The Home Office has worked closely with London Fire Brigade and the National Fire Chiefs Council to monitor progress by Fire and Rescue Services (FRSs). Progress continues to be made by all FRSs towards addressing the remaining Grenfell Phase 1 recommendations, with these now closed by all but one or two services, with all outstanding work due to be finished by April 2025 (more detail below).
More broadly, reforms to building and fire safety legislation have been made in dealing with unsafe cladding in England. All residential buildings above 11 metres in height in England have a pathway to fix unsafe cladding, protecting leaseholders from these costs. This is either through a taxpayer-funded scheme, a developer-funded scheme, or social housing provider-led remediation. Where developers or building owners are not currently funding cladding remediation, the Government has committed £5.1 billion to ensure that people are safe and feel safe in their homes.

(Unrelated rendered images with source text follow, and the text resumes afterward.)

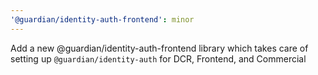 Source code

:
 ```yaml
---
'@guardian/identity-auth-frontend': minor
---
```


Add a new @guardian/identity-auth-frontend library which takes care of setting up `@guardian/identity-auth` for DCR, Frontend, and Commercial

[edit] Remediation schemes underway
- the ACM Cladding Remediation fund: which has been open since 2018 and covers buildings with the most dangerous type of cladding like that attached to Grenfell Tower;
- the Building Safety Fund: first opened in 2020 for buildings over 18 metres with other forms of unsafe cladding;
- the Cladding Safety Scheme: which was fully opened in July for buildings between 11 and 18 metres and is also open to new applications for 18m+ buildings outside of London;
Developers have assumed direct responsibility for remediating all life-critical fire safety defects in more than 1,000 buildings, and;
The Government continues to work with the social housing sector to strengthen social housing remediation data and with the Regulator for Social Housing in order to gain assurance that owners of social housing buildings are meeting their obligations to identify and remediate building safety risks at pace.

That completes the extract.